Michael IV part 18

A new hospice was built too, called by him the Ptochotropheium,**52 and in this way a mighty stream of gold was poured out for the benefit of those who preferred a life of meditation. One idea followed another, and among other schemes he devised a plan for the salvation of lost souls. Scattered all over the city was a vast multitude of harlots, and without attempting to turn them from their trade by argument — that class of woman is deaf anyway to all advice that would save them, — without even trying to curb their activities by force, lest he should earn the reputation of violence, he built in the Queen of Cities a place of refuge to house them, an edifice of enormous size and very great beauty.

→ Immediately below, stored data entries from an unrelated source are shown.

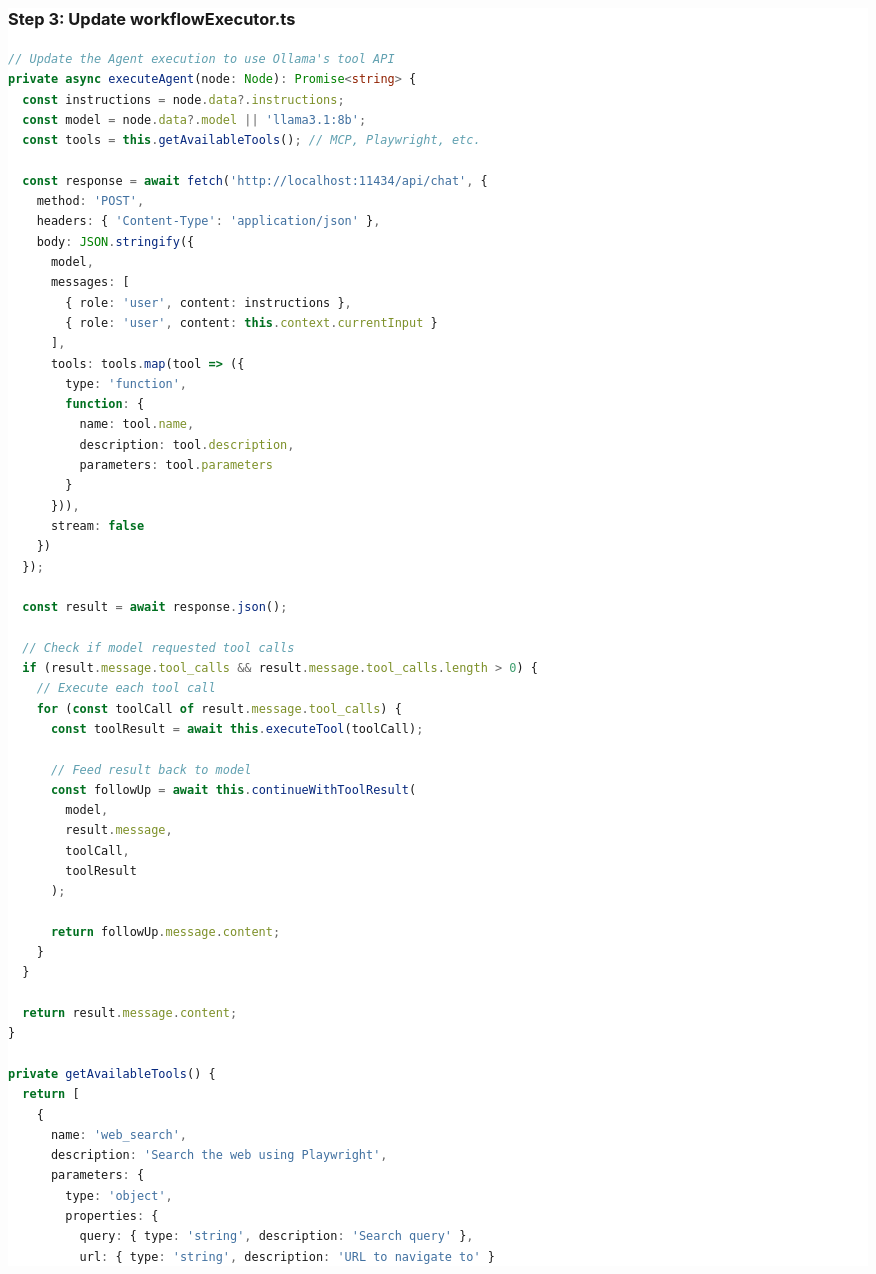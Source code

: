 ### Step 3: Update workflowExecutor.ts

```typescript
// Update the Agent execution to use Ollama's tool API
private async executeAgent(node: Node): Promise<string> {
  const instructions = node.data?.instructions;
  const model = node.data?.model || 'llama3.1:8b';
  const tools = this.getAvailableTools(); // MCP, Playwright, etc.
  
  const response = await fetch('http://localhost:11434/api/chat', {
    method: 'POST',
    headers: { 'Content-Type': 'application/json' },
    body: JSON.stringify({
      model,
      messages: [
        { role: 'user', content: instructions },
        { role: 'user', content: this.context.currentInput }
      ],
      tools: tools.map(tool => ({
        type: 'function',
        function: {
          name: tool.name,
          description: tool.description,
          parameters: tool.parameters
        }
      })),
      stream: false
    })
  });
  
  const result = await response.json();
  
  // Check if model requested tool calls
  if (result.message.tool_calls && result.message.tool_calls.length > 0) {
    // Execute each tool call
    for (const toolCall of result.message.tool_calls) {
      const toolResult = await this.executeTool(toolCall);
      
      // Feed result back to model
      const followUp = await this.continueWithToolResult(
        model,
        result.message,
        toolCall,
        toolResult
      );
      
      return followUp.message.content;
    }
  }
  
  return result.message.content;
}

private getAvailableTools() {
  return [
    {
      name: 'web_search',
      description: 'Search the web using Playwright',
      parameters: {
        type: 'object',
        properties: {
          query: { type: 'string', description: 'Search query' },
          url: { type: 'string', description: 'URL to navigate to' }
```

Luxury were to find sanctuary

Then, in the stentorian notes of the public herald, he issued a proclamation: all women who trafficked in their beauty, provided they were willing to renounce their trade and live in luxury were to find sanctuary in this building: they were to change their own clothes for the habit of nuns, and all fear of poverty would be banished from their lives for ever, ‘for all things, unsown, without labour of hands, would spring forth for their use’.**53 Thereupon great swarm of prostitutes descended upon this refuge, relying on the emperor’s proclamation, and changed both their garments and their manner of life, a youthful band enrolled in the service of God, as soldiers of virtue.

37. The emperor’s efforts to work out his own salvation did not end even there. He put himself in the hands of those who were dedicated to the worship of God, men who had grown old in the ascetic life. He believed that they were in immediate contact with the Almighty and endowed with all power. To some of these he looked for spiritual guidance, or conversion, while from others he exacted promises that they would pray to the Deity on his behalf and for the remission of his sins.

This led to further trouble, for evil-minded folk indulged in malicious gossip, especially when some of the monks were hesitant on this point — not all of them complied with Michael s demands. As a matter of fact, the majority gave up the task because they were afraid that the emperor, having committed some dreadful crime and being ashamed to confess it, might force them to transgress Holy Writ. However, that was merely conjecture, and to all appearances he was eager and anxious to obtain forgiveness of his sins from God.